TRY IT:
Scan the records below, and wherever a line has the word "field", pull it out.

(Source texts of formatted documents)
◇ ◇ ◇

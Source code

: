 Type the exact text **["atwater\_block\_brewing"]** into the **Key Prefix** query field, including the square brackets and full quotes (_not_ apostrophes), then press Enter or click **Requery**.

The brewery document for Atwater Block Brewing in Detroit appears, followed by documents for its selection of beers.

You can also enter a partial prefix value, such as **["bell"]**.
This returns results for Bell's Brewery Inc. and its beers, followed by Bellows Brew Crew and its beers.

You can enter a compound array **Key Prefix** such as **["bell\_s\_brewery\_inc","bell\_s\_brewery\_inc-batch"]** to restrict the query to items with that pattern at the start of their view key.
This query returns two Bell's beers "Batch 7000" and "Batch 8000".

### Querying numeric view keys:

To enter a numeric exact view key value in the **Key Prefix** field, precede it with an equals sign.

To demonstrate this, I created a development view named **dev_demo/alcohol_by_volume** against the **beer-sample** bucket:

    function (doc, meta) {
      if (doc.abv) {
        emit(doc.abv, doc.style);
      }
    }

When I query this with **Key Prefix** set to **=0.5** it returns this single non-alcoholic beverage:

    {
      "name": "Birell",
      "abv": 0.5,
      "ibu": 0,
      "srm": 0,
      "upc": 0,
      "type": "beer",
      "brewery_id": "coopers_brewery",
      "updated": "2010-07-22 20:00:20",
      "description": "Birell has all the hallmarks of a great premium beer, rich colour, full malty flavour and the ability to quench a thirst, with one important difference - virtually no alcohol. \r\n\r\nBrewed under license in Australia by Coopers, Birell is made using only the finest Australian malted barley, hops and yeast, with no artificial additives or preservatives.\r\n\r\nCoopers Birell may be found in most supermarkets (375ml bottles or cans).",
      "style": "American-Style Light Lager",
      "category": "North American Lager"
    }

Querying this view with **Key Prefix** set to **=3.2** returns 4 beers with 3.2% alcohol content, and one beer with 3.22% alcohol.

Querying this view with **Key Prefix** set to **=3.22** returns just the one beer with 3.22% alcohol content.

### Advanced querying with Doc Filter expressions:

◇ ◇ ◇

SOLUTION TO THIS PROBLEM:
: Type the exact text **["atwater\_block\_brewing"]** into the **Key Prefix** query field, including the square brackets and full quotes (_not_ apostrophes), then press Enter or click **Requery**.
To enter a numeric exact view key value in the **Key Prefix** field, precede it with an equals sign.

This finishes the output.